Christopher Hadad, a chemistry professor at The Ohio State University, is developing a drug that could ease the effects of a frightening world threat: a deadly chemical nerve agent attack.
Such an event is rare, but not just theoretical. One of the most memorable is a 1995 sarin gas release on Japanese subway lines that killed a dozen people and sent more than 6,000 to hospitals. These poisons can be released deliberately or by accident and have the potential to kill and severely injure thousands of unsuspecting people.
Hadad is working on a therapeutic remedy to the effects of certain nerve agents which, left untreated, cause uncontrolled secretions from the mouth, eyes and nose as well as severe muscle spasms that could lead to a quick death. This work, which is its early stages, is in partnership with the U.S. Army Medical Research Institute of Chemical Defense at Aberdeen Proving Ground in Maryland.
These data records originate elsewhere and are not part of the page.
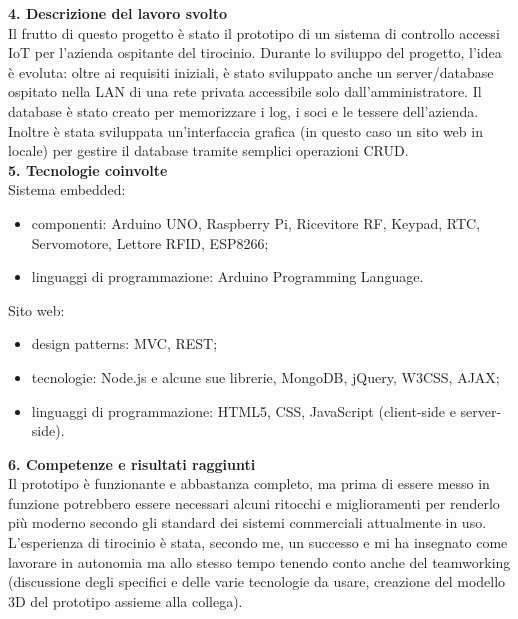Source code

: \documentclass[11pt]{article}
\begin{document}
	\noindent\textbf{\large 4. Descrizione del lavoro svolto} \\
	\newline 
	Il frutto di questo progetto è stato il prototipo di un sistema di controllo accessi IoT \cite{IoT,smart_objects, controllo_accessi} per l'azienda ospitante del tirocinio. Durante lo sviluppo del progetto, l'idea è evoluta: oltre ai requisiti iniziali, è stato sviluppato anche un server/database ospitato nella LAN di una rete privata accessibile solo dall'amministratore. Il database è stato creato per memorizzare i log, i soci e le tessere dell'azienda. Inoltre è stata sviluppata un'interfaccia grafica (in questo caso un sito web in locale) per gestire il database tramite semplici operazioni CRUD. \\
	\newline
	\noindent\textbf{\large 5. Tecnologie coinvolte} \\
	\newline 
	Sistema embedded: 
	\begin{itemize}
		\item componenti: Arduino UNO\cite{sistemi_embedded_atrent}, Raspberry Pi, Ricevitore RF, Keypad, RTC, Servomotore, Lettore RFID, ESP8266\cite{esp_ds}; 
		\item linguaggi di programmazione: Arduino Programming Language.
	\end{itemize} 
	\pagebreak
	\noindent Sito web:
	\begin{itemize}
		\item design patterns: MVC, REST;
		\item tecnologie: Node.js e alcune sue librerie, MongoDB\cite{mongodb_driver, mongoose}, jQuery, W3CSS, AJAX;
		\item linguaggi di programmazione: HTML5, CSS, JavaScript (client-side e server-side).
		\\
	\end{itemize}
	\noindent\textbf{\large 6. Competenze e risultati raggiunti} \\
	\newline 
	\noindent Il prototipo è funzionante e abbastanza completo, ma prima di essere messo in funzione potrebbero essere necessari
	alcuni ritocchi e miglioramenti per renderlo più moderno secondo gli standard dei sistemi commerciali attualmente in uso.
	\newline
	L'esperienza di tirocinio è stata, secondo me, un successo e mi ha insegnato come lavorare in autonomia ma allo stesso tempo tenendo conto anche del teamworking (discussione degli specifici e delle varie tecnologie da usare, creazione del modello 3D del prototipo assieme alla collega).
	\newline
	
\end{document}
"We are developing a therapeutic for someone who's been exposed to a nasty chemical agent that creates biological aging effects that could lead to death," says Hadad, who has been working on the project for about a year.
Hadad's work relates to common organophosphorus (OP) nerve agents Tabun, VX, VR, Sarin, Soman, Cyclosarin and Paraoxon. There are treatments that can be used for these agents today, but they don't always work because of the short time frame required for effective treatment.
Using the Ohio Supercomputer Center resources in Columbus, Hadad is working on a molecular fix that could make treatment more effective.
"We are using a computational chemistry approach which could lead to rapid development of a good, viable drug that has the best chance of success and efficacy," he said.